= Beginning of Section =

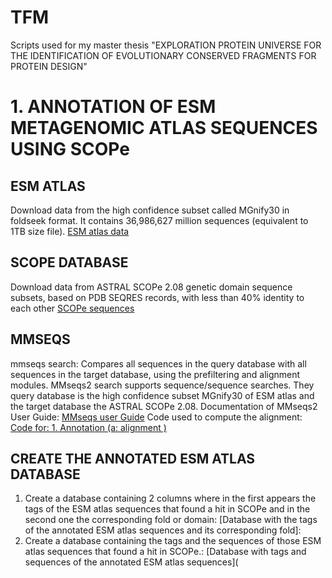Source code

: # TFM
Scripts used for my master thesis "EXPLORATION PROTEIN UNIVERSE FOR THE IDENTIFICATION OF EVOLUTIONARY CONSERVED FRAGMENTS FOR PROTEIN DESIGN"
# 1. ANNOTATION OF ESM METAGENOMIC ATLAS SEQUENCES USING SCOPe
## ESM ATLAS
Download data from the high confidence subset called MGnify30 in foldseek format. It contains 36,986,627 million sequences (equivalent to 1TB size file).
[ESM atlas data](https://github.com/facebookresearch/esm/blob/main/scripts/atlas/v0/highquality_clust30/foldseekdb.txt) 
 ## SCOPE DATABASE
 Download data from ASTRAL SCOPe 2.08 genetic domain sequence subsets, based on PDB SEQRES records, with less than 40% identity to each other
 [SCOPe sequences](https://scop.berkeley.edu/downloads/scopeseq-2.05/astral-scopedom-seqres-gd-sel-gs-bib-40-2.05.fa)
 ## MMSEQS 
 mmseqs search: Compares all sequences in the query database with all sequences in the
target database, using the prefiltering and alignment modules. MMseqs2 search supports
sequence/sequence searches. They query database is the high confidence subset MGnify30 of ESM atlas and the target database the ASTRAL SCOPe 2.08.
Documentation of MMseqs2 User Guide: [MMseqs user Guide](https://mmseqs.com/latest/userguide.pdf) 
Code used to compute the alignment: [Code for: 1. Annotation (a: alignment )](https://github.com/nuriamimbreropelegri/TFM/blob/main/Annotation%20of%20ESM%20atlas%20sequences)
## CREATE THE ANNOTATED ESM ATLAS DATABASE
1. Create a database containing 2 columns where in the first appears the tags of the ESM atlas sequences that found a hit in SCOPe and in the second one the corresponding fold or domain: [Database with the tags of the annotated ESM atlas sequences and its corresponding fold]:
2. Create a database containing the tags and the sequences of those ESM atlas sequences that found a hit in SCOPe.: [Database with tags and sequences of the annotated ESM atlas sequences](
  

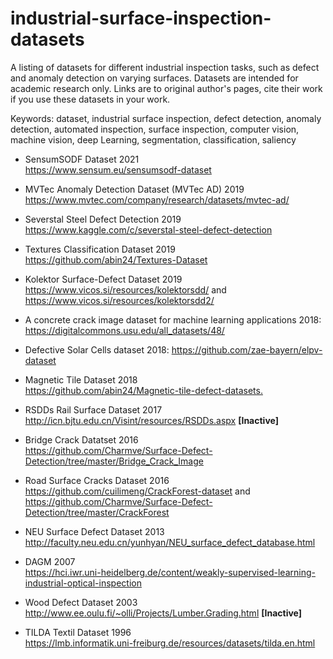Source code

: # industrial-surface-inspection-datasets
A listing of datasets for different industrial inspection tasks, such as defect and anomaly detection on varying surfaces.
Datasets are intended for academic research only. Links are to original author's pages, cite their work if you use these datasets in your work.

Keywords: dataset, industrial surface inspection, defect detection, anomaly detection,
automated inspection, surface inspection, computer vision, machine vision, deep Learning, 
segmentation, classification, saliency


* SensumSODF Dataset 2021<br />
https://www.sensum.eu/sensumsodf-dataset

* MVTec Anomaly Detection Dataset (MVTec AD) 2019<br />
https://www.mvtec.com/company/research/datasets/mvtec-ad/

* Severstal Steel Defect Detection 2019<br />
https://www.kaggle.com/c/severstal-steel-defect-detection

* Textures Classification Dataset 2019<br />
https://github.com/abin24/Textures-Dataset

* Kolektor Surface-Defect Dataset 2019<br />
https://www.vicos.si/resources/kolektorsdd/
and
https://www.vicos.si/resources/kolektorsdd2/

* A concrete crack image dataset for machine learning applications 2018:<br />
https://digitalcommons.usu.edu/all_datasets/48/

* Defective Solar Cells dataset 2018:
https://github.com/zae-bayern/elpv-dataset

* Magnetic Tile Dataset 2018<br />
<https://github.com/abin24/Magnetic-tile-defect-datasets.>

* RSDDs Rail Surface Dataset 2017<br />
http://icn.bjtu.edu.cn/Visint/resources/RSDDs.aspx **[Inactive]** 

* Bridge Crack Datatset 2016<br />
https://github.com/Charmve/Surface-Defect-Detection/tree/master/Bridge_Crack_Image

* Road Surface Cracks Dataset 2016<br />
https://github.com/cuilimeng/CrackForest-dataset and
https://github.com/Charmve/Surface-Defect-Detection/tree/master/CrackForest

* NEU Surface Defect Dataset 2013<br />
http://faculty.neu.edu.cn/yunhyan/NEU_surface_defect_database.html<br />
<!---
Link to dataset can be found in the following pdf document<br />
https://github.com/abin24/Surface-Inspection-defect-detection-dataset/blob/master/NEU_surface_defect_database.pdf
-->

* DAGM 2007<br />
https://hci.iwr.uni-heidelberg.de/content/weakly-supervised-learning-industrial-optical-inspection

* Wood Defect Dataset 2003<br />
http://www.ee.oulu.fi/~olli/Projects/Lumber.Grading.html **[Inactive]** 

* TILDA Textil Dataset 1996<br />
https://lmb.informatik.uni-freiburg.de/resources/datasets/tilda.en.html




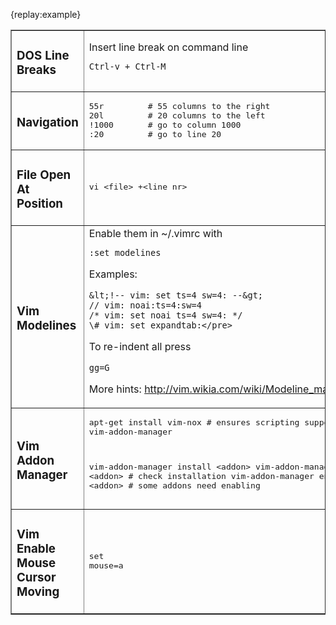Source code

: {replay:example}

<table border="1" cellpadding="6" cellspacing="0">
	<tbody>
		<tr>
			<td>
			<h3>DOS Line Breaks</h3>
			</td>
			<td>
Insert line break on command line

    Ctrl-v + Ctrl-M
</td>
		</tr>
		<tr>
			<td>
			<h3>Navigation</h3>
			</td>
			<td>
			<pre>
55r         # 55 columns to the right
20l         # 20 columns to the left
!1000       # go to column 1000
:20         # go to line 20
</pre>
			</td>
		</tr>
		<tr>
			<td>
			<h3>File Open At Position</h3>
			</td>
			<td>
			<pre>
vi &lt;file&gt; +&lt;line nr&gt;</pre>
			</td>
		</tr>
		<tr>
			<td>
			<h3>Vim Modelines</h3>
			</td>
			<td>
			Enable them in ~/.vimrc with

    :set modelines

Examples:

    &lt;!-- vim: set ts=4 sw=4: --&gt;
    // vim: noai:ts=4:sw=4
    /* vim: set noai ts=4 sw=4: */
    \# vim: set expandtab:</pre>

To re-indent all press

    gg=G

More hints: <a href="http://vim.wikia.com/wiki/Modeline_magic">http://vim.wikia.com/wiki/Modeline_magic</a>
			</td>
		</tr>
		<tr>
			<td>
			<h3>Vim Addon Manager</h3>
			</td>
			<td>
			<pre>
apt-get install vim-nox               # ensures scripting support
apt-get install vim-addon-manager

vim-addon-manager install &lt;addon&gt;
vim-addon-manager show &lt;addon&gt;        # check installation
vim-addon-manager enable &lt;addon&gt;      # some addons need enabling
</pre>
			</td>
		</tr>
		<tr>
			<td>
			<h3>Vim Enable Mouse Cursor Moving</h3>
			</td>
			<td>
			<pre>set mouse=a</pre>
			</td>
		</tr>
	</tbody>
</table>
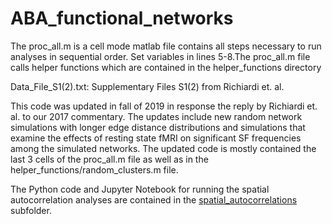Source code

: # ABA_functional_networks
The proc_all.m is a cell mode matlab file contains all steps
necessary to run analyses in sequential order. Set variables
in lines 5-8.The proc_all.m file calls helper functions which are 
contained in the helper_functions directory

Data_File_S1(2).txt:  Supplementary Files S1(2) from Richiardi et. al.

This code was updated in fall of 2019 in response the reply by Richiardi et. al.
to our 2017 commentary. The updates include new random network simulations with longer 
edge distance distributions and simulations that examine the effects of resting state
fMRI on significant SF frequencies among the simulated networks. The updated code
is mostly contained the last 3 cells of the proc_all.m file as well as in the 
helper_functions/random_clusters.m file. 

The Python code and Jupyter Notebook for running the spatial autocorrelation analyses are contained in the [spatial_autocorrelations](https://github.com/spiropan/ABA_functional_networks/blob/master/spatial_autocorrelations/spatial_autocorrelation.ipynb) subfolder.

= End of Section =

• [Work instruction]: The required output is a copy of each line in the records where the string "target" occurs.

• [Answer section]:
target database, using the prefiltering and alignment modules. MMseqs2 search supports
sequence/sequence searches. They query database is the high confidence subset MGnify30 of ESM atlas and the target database the ASTRAL SCOPe 2.08.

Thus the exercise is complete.